Ah right, I forgot about the one book to take to an off-world part of the question.  I think I would take the SFBC's H P Lovecraft compilation.  It's a great read and spans his entire career with some rarities.


----------



## Highlander II (Nov 26, 2008)

My current favorite series is _The Dresden Files_.

As for narrowing it down to a single book to tote along?  I'm absolutely horrid at minimalism, so it'd have to be some form of omnibus of Dresden. =)


----------



## Hilarious Joke (Nov 27, 2008)

Anything by Robin Hobb. GRRM. Cecilia Dart-Thornton's _Bitterbynde_.

_The Iron Tree _by Cecilia Dart-Thornton would be the book I take.


----------



## dask (Nov 27, 2008)

Science Fiction By Gaslight edited by Sam Moskowitz. You wouldn't believe how cool these old stories are.

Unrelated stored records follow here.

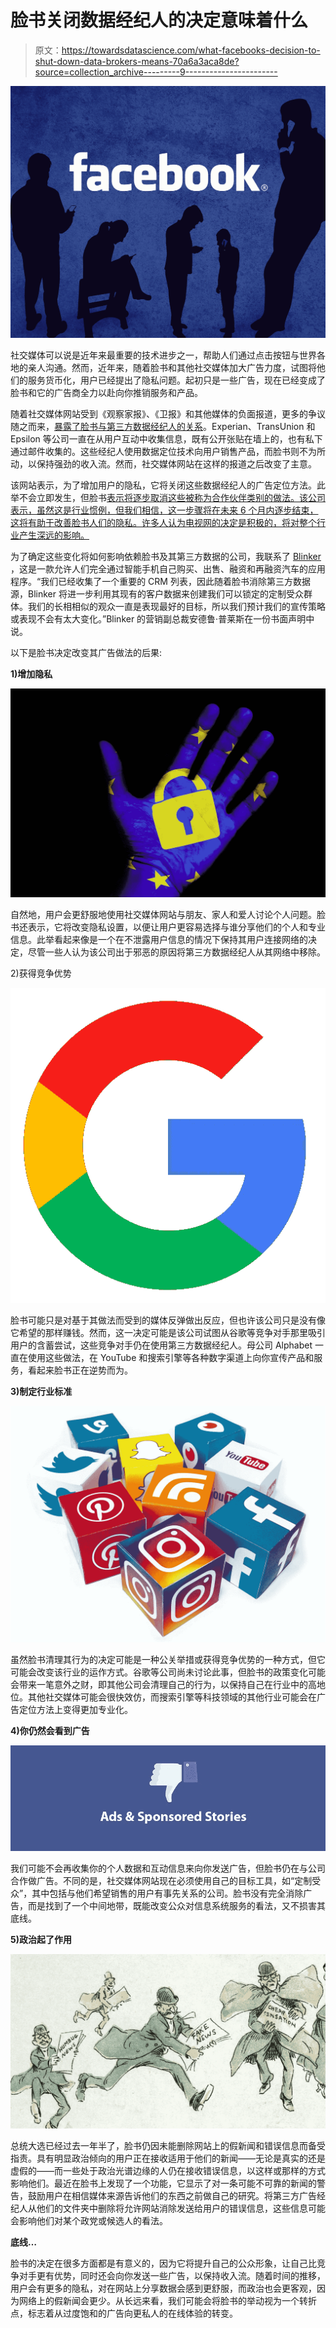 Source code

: # 脸书关闭数据经纪人的决定意味着什么

> 原文：<https://towardsdatascience.com/what-facebooks-decision-to-shut-down-data-brokers-means-70a6a3aca8de?source=collection_archive---------9----------------------->

![](img/ff4d3843857902065ae95f030c312694.png)

社交媒体可以说是近年来最重要的技术进步之一，帮助人们通过点击按钮与世界各地的亲人沟通。然而，近年来，随着脸书和其他社交媒体加大广告力度，试图将他们的服务货币化，用户已经提出了隐私问题。起初只是一些广告，现在已经变成了脸书和它的广告商全力以赴向你推销服务和产品。

随着社交媒体网站受到《观察家报》、《卫报》和其他媒体的负面报道，更多的争议随之而来，[暴露了脸书与第三方数据经纪人的关系](https://www.toptechnews.com/article/index.php?story_id=1330045T39CM)。Experian、TransUnion 和 Epsilon 等公司一直在从用户互动中收集信息，既有公开张贴在墙上的，也有私下通过邮件收集的。这些经纪人使用数据定位技术向用户销售产品，而脸书则不为所动，以保持强劲的收入流。然而，社交媒体网站在这样的报道之后改变了主意。

该网站表示，为了增加用户的隐私，它将关闭这些数据经纪人的广告定位方法。此举不会立即发生，但脸书[表示将逐步取消这些被称为合作伙伴类别的做法。该公司表示，虽然这是行业惯例，但我们相信，这一步骤将在未来 6 个月内逐步结束，这将有助于改善脸书人们的隐私。许多人认为电视网的决定是积极的，将对整个行业产生深远的影响。](https://newsroom.fb.com/news/h/shutting-down-partner-categories/)

为了确定这些变化将如何影响依赖脸书及其第三方数据的公司，我联系了 [Blinker](https://www.blinker.com/) ，这是一款允许人们完全通过智能手机自己购买、出售、融资和再融资汽车的应用程序。“我们已经收集了一个重要的 CRM 列表，因此随着脸书消除第三方数据源，Blinker 将进一步利用其现有的客户数据来创建我们可以锁定的定制受众群体。我们的长相相似的观众一直是表现最好的目标，所以我们预计我们的宣传策略或表现不会有太大变化。”Blinker 的营销副总裁安德鲁·普莱斯在一份书面声明中说。

以下是脸书决定改变其广告做法的后果:

**1)增加隐私**

![](img/47ea5af2c911e144d33b283f8c391de7.png)

自然地，用户会更舒服地使用社交媒体网站与朋友、家人和爱人讨论个人问题。脸书还表示，它将改变隐私设置，以便让用户更容易选择与谁分享他们的个人和专业信息。此举看起来像是一个在不泄露用户信息的情况下保持其用户连接网络的决定，尽管一些人认为该公司出于邪恶的原因将第三方数据经纪人从其网络中移除。

2)获得竞争优势

![](img/c0d398cba6114ecef8c67f6f887dde96.png)

脸书可能只是对基于其做法而受到的媒体反弹做出反应，但也许该公司只是没有像它希望的那样赚钱。然而，这一决定可能是该公司试图从谷歌等竞争对手那里吸引用户的含蓄尝试，这些竞争对手仍在使用第三方数据经纪人。母公司 Alphabet 一直在使用这些做法，在 YouTube 和搜索引擎等各种数字渠道上向你宣传产品和服务，看起来脸书正在逆势而为。

**3)制定行业标准**

![](img/b0e849c42738b64208da0bb75140c516.png)

虽然脸书清理其行为的决定可能是一种公关举措或获得竞争优势的一种方式，但它可能会改变该行业的运作方式。谷歌等公司尚未讨论此事，但脸书的政策变化可能会带来一笔意外之财，即其他公司会清理自己的行为，以保持自己在行业中的高地位。其他社交媒体可能会很快效仿，而搜索引擎等科技领域的其他行业可能会在广告定位方法上变得更加专业化。

**4)你仍然会看到广告**

![](img/7798d22f81c36e0754d90666ad8ce3f4.png)

我们可能不会再收集你的个人数据和互动信息来向你发送广告，但脸书仍在与公司合作做广告。不同的是，社交媒体网站现在必须使用自己的目标工具，如“定制受众”，其中包括与他们希望销售的用户有事先关系的公司。脸书没有完全消除广告，而是找到了一个中间地带，既能改变公众对信息系统服务的看法，又不损害其底线。

**5)政治起了作用**

![](img/1ed0a31e9b7a6a840049c059a4f719dc.png)

总统大选已经过去一年半了，脸书仍因未能删除网站上的假新闻和错误信息而备受指责。具有明显政治倾向的用户正在接收适用于他们的新闻——无论是真实的还是虚假的——而一些处于政治光谱边缘的人仍在接收错误信息，以这样或那样的方式影响他们。最近在脸书上发现了一个功能，它显示了对一条可能不可靠的新闻的警告，鼓励用户在相信媒体来源告诉他们的东西之前做自己的研究。将第三方广告经纪人从他们的文件夹中删除将允许网站消除发送给用户的错误信息，这些信息可能会影响他们对某个政党或候选人的看法。

**底线…**

脸书的决定在很多方面都是有意义的，因为它将提升自己的公众形象，让自己比竞争对手更有优势，同时还会向你发送一些广告，以保持收入流。随着时间的推移，用户会有更多的隐私，对在网站上分享数据会感到更舒服，而政治也会更客观，因为网络上的假新闻会更少。从长远来看，我们可能会将脸书的举动视为一个转折点，标志着从过度饱和的广告向更私人的在线体验的转变。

Modernly written and mindboggling! Also, The World Beyond The Hill by Alexei and Cory Panshin. One of the very best books about science fiction that I've read. The section about H. G. Wells is a must if you've been following the Wells thread in the General Book Discussion forum.


----------



## ksparrish (Dec 15, 2008)

Wheel of Time Series - Robert Jordan
Harry Potter - like many of you above
Mordant's Need - Stephen Donaldson
A Man of His Words Series - Dave Duncan

One book is awful hard but would go with 

Eye of the World - Jordan


----------



## Sar (Dec 16, 2008)

Tad Williams, Shadowmarch (I keep waiting for the next one in the series.)
Brandon Sanderson, Mistborn


----------



## Rosemary (Dec 23, 2008)

*Old Sarum *by Edward Rutherfurd
*Axis Trilogy *by Sara Douglass
*Wafarer Redemption *by Sara Douglass
*Fire of Heaven Trilogy *by Russell Kirkpatrick


----------



## ratsy (Dec 24, 2008)

Sar said:


> Tad Williams, Shadowmarch (I keep waiting for the next one in the series.)
> Brandon Sanderson, Mistborn


 
I just finished Mistborn and found it fantastic.

I havent read Shadowmarch but am currently working on the end of Dragonbone Chair

Elantris by Sanderson is great as well...pick it up


----------